Exercise materials>
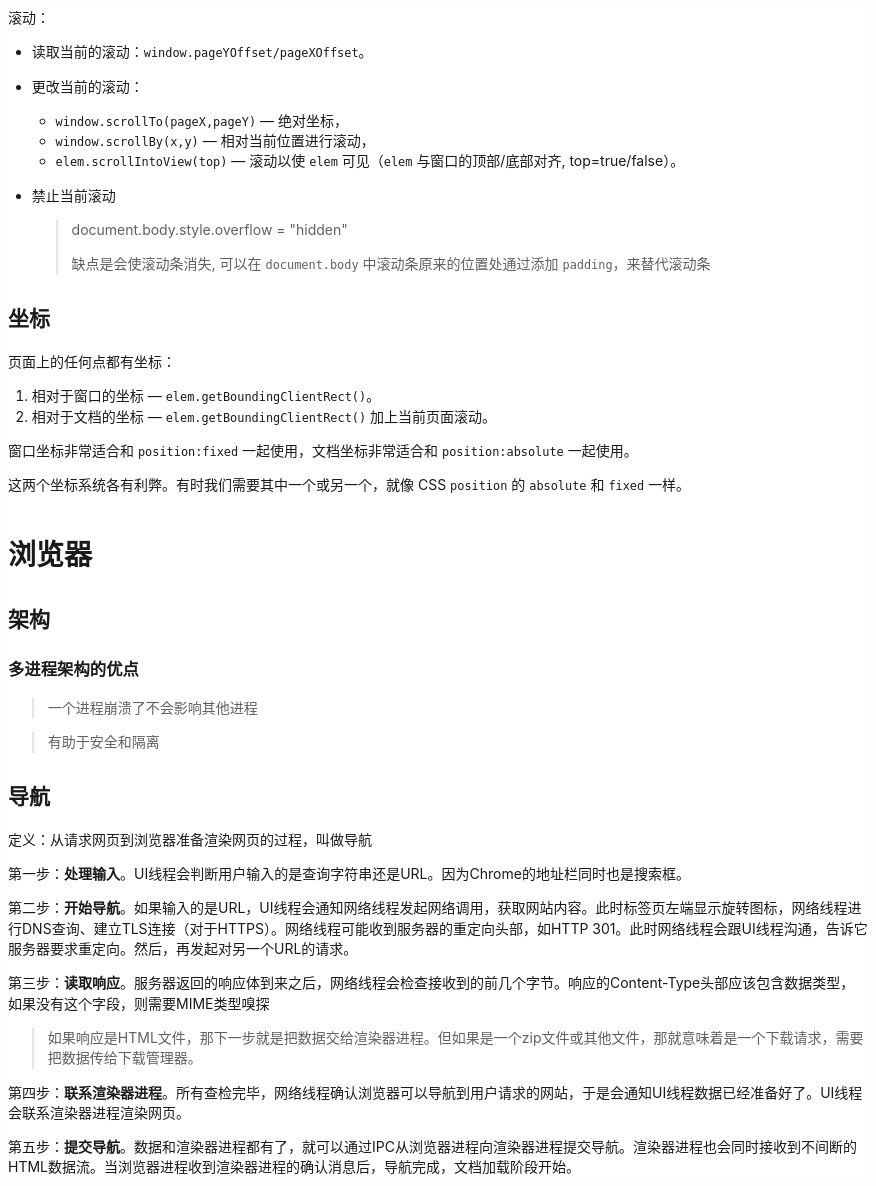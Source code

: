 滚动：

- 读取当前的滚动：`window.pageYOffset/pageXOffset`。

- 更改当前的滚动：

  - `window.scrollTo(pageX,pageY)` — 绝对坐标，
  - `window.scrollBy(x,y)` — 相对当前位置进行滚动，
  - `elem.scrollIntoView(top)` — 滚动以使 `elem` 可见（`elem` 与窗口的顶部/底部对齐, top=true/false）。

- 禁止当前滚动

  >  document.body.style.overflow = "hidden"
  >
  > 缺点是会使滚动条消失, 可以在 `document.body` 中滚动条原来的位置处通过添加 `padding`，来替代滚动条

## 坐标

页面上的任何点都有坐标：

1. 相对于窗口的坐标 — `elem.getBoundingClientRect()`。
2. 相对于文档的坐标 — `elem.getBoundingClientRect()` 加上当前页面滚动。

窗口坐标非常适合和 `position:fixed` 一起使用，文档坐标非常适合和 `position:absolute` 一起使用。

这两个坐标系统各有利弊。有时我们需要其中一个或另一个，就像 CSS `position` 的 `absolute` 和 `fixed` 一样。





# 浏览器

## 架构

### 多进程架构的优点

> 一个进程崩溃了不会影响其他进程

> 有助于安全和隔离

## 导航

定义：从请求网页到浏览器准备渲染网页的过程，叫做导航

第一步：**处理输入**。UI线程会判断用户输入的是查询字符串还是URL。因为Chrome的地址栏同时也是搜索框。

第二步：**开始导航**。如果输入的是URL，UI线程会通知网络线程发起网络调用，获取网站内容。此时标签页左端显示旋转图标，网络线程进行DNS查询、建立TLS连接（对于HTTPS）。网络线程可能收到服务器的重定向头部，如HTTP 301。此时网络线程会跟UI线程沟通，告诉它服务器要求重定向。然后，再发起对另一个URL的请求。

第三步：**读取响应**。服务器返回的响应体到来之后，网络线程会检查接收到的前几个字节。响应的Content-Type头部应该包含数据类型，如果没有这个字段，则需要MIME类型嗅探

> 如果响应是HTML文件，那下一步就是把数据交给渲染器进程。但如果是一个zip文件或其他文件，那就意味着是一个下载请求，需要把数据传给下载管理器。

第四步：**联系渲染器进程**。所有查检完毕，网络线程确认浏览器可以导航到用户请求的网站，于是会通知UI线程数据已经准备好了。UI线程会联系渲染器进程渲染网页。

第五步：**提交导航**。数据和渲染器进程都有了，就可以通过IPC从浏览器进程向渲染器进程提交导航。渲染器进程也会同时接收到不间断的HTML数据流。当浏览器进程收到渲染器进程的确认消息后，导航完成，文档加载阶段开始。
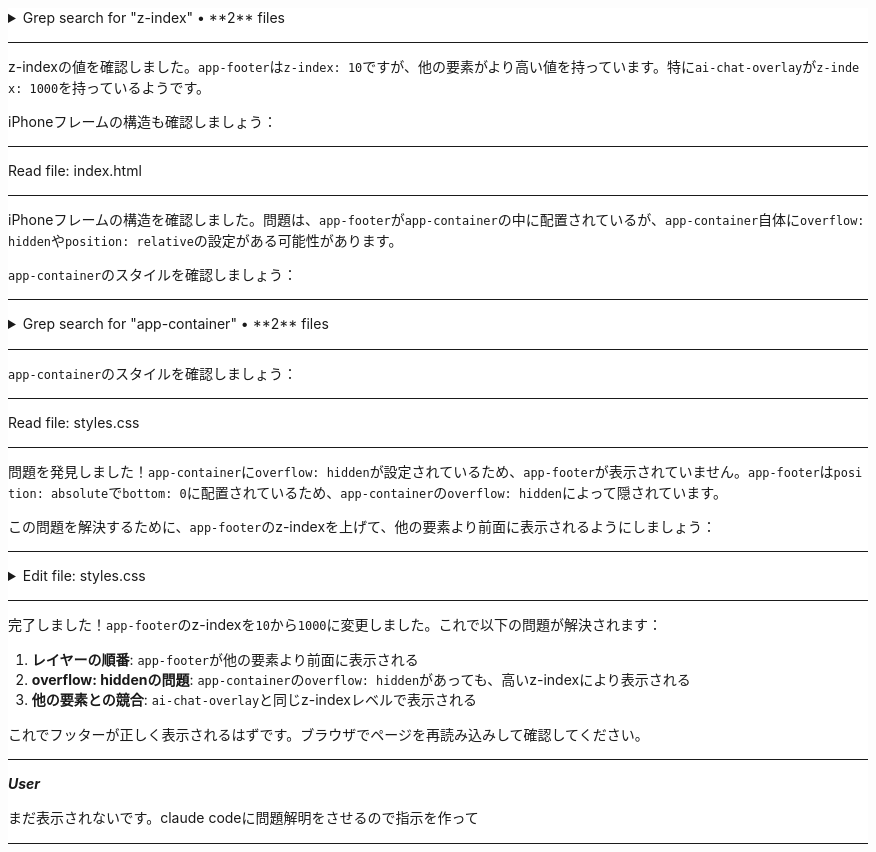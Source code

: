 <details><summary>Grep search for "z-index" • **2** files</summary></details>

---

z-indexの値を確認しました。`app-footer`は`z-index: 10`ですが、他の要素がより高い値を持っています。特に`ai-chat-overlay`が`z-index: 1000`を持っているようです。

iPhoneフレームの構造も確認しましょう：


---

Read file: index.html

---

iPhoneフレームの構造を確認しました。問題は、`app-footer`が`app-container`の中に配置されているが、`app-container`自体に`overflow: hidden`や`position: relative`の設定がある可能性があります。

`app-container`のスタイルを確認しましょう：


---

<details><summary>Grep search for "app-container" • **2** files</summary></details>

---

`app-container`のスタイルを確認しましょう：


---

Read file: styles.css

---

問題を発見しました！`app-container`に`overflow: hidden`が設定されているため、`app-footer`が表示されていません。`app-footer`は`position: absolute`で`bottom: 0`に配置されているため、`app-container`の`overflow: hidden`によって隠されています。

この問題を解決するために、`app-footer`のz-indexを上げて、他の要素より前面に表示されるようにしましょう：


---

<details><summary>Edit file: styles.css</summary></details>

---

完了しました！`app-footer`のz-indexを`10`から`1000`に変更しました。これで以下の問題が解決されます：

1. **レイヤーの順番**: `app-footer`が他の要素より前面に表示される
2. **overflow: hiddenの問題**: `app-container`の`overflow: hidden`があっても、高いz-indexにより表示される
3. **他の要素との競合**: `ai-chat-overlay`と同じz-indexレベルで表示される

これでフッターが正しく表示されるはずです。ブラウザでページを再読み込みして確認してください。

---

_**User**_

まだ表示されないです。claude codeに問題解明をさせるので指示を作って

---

Task objective> Copy the data word for word, no pictures.

Solution>
Source code

: 滚动：

- 读取当前的滚动：`window.pageYOffset/pageXOffset`。

- 更改当前的滚动：

  - `window.scrollTo(pageX,pageY)` — 绝对坐标，
  - `window.scrollBy(x,y)` — 相对当前位置进行滚动，
  - `elem.scrollIntoView(top)` — 滚动以使 `elem` 可见（`elem` 与窗口的顶部/底部对齐, top=true/false）。

- 禁止当前滚动

  >  document.body.style.overflow = "hidden"
  >
  > 缺点是会使滚动条消失, 可以在 `document.body` 中滚动条原来的位置处通过添加 `padding`，来替代滚动条

## 坐标

页面上的任何点都有坐标：

1. 相对于窗口的坐标 — `elem.getBoundingClientRect()`。
2. 相对于文档的坐标 — `elem.getBoundingClientRect()` 加上当前页面滚动。

窗口坐标非常适合和 `position:fixed` 一起使用，文档坐标非常适合和 `position:absolute` 一起使用。

这两个坐标系统各有利弊。有时我们需要其中一个或另一个，就像 CSS `position` 的 `absolute` 和 `fixed` 一样。





# 浏览器

## 架构

### 多进程架构的优点

> 一个进程崩溃了不会影响其他进程

> 有助于安全和隔离

## 导航

定义：从请求网页到浏览器准备渲染网页的过程，叫做导航

第一步：**处理输入**。UI线程会判断用户输入的是查询字符串还是URL。因为Chrome的地址栏同时也是搜索框。

第二步：**开始导航**。如果输入的是URL，UI线程会通知网络线程发起网络调用，获取网站内容。此时标签页左端显示旋转图标，网络线程进行DNS查询、建立TLS连接（对于HTTPS）。网络线程可能收到服务器的重定向头部，如HTTP 301。此时网络线程会跟UI线程沟通，告诉它服务器要求重定向。然后，再发起对另一个URL的请求。

第三步：**读取响应**。服务器返回的响应体到来之后，网络线程会检查接收到的前几个字节。响应的Content-Type头部应该包含数据类型，如果没有这个字段，则需要MIME类型嗅探

> 如果响应是HTML文件，那下一步就是把数据交给渲染器进程。但如果是一个zip文件或其他文件，那就意味着是一个下载请求，需要把数据传给下载管理器。

第四步：**联系渲染器进程**。所有查检完毕，网络线程确认浏览器可以导航到用户请求的网站，于是会通知UI线程数据已经准备好了。UI线程会联系渲染器进程渲染网页。

第五步：**提交导航**。数据和渲染器进程都有了，就可以通过IPC从浏览器进程向渲染器进程提交导航。渲染器进程也会同时接收到不间断的HTML数据流。当浏览器进程收到渲染器进程的确认消息后，导航完成，文档加载阶段开始。
Source code

: <details><summary>Grep search for "z-index" • **2** files</summary></details>

---

z-indexの値を確認しました。`app-footer`は`z-index: 10`ですが、他の要素がより高い値を持っています。特に`ai-chat-overlay`が`z-index: 1000`を持っているようです。

iPhoneフレームの構造も確認しましょう：


---

Read file: index.html

---

iPhoneフレームの構造を確認しました。問題は、`app-footer`が`app-container`の中に配置されているが、`app-container`自体に`overflow: hidden`や`position: relative`の設定がある可能性があります。

`app-container`のスタイルを確認しましょう：


---

<details><summary>Grep search for "app-container" • **2** files</summary></details>

---

`app-container`のスタイルを確認しましょう：


---

Read file: styles.css

---

問題を発見しました！`app-container`に`overflow: hidden`が設定されているため、`app-footer`が表示されていません。`app-footer`は`position: absolute`で`bottom: 0`に配置されているため、`app-container`の`overflow: hidden`によって隠されています。

この問題を解決するために、`app-footer`のz-indexを上げて、他の要素より前面に表示されるようにしましょう：


---

<details><summary>Edit file: styles.css</summary></details>

---

完了しました！`app-footer`のz-indexを`10`から`1000`に変更しました。これで以下の問題が解決されます：

1. **レイヤーの順番**: `app-footer`が他の要素より前面に表示される
2. **overflow: hiddenの問題**: `app-container`の`overflow: hidden`があっても、高いz-indexにより表示される
3. **他の要素との競合**: `ai-chat-overlay`と同じz-indexレベルで表示される

これでフッターが正しく表示されるはずです。ブラウザでページを再読み込みして確認してください。

---

_**User**_

まだ表示されないです。claude codeに問題解明をさせるので指示を作って

---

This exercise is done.